Puisque certains semblent penser que je prends à la légère les atteintes aux libertés publiques parce que j’ai décidé de ne pas me prononcer sur le passe sanitaire pour ne pas nous diviser, je publie ici quelques extraits de mon livre « Reprendre le pouvoir » (dont l’écriture a été finalisée en décembre 2020, soit bien avant l’adoption du passe sanitaire) sur le sujet de la dérive autoritaire du pouvoir –

François Boulo

 

« Vers le totalitarisme ?

Le pays des droits de l’Homme n’est décidément plus ce qu’il était. Il serait temps d’en prendre conscience. La dynamique intrinsèque au néolibéralisme conduit, tôt ou tard, les institutions à dériver naturellement vers l’autoritarisme. Nous y sommes. La période récente devrait conduire tous les amoureux de la démocratie et de la liberté à s’inquiéter. Les « élites » qui se cachent derrière les formules creuses de « démocratie » et de « République » sans autre objectif en tête que de défendre le statu quo sont inconséquentes et irresponsables. Ce sont elles qui refusant le changement que la société appelle de ses vœux font avancer l’autoritarisme à grand pas.

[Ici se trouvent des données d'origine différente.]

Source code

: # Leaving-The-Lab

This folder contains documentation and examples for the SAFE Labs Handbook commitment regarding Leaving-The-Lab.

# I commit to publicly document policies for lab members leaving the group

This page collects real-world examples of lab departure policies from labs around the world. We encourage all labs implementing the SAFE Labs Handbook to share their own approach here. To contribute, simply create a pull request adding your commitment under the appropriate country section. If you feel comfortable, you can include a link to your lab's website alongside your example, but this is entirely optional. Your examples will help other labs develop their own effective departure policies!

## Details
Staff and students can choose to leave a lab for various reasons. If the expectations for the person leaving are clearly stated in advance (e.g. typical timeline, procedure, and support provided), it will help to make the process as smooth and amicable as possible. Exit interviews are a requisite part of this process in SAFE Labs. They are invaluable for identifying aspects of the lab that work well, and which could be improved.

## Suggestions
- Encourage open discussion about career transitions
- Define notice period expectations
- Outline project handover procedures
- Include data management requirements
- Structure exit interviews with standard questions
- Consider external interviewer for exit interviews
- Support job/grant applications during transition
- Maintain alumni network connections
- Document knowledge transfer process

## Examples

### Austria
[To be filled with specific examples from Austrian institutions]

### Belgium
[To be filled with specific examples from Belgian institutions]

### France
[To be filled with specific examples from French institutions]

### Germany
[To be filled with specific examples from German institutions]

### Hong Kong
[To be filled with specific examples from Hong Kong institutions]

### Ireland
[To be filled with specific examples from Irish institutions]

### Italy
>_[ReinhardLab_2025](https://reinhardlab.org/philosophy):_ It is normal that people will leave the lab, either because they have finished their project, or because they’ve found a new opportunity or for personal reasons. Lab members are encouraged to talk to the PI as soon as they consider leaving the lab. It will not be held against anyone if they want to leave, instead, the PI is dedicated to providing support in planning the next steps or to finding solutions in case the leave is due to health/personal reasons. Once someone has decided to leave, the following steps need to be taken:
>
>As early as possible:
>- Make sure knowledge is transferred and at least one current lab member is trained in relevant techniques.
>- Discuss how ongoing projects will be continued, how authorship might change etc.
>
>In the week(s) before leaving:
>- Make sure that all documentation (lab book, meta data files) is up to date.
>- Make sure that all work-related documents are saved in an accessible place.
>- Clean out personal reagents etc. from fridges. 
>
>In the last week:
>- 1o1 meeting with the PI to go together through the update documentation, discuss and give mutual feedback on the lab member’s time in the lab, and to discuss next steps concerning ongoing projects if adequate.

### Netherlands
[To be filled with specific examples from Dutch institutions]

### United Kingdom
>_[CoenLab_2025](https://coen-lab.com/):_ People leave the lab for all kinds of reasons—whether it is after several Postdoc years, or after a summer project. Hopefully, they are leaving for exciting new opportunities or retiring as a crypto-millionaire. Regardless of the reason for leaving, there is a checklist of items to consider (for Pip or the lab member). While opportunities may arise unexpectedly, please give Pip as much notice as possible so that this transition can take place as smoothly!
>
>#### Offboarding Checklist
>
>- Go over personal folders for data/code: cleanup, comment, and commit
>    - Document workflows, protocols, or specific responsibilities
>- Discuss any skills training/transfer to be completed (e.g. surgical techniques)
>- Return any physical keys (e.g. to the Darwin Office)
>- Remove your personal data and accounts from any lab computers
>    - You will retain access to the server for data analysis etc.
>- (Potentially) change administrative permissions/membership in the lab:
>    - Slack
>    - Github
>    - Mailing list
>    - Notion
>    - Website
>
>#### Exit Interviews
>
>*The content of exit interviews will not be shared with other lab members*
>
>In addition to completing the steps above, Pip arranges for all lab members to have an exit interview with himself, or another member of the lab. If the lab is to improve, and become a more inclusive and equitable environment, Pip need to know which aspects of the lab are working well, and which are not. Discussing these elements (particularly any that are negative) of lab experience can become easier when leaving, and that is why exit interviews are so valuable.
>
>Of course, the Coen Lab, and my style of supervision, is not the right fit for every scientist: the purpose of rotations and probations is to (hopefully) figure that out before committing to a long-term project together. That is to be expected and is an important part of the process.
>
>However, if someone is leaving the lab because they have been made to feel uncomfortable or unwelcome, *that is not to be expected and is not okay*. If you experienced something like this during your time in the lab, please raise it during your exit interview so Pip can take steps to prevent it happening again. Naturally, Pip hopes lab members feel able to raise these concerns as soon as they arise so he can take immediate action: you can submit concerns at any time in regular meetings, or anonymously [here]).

(…) Le danger qui menace se pose avec d’autant plus d’acuité que les moyens technologiques permettant le contrôle des populations se développent de manière exponentielle ces dernières années. (…) les outils numériques permettent d’ores et déjà de collecter un nombre considérable d’informations sur chaque citoyen : géolocalisation, opinions politiques et religieuses, orientation sexuelle, cercles d’amis, etc. Autrement dit, la technologie permet aujourd’hui à l’Etat qui le voudrait de surveiller en permanence chaque faits et gestes des citoyens. La Chine expérimente d’ailleurs dans certaines provinces la mise en œuvre d’un programme de « crédit social » basé sur la collecte d'informations sur les réseaux sociaux et via les caméras de surveillance intelligentes. Chaque comportement des citoyens est noté : fumer une cigarette dans un espace public interdit, commettre une infraction routière ou critiquer le gouvernement chinois génèrent de mauvaises notes avec des sanctions pouvant aller de l’interdiction de prendre l’avion jusqu’à l’impossibilité de contracter un crédit pour acheter un appartement ou créer une entreprise. La société de surveillance terrifiante décrite dans le roman 1984 de Georges Orwell est à portée de technologie en 2020.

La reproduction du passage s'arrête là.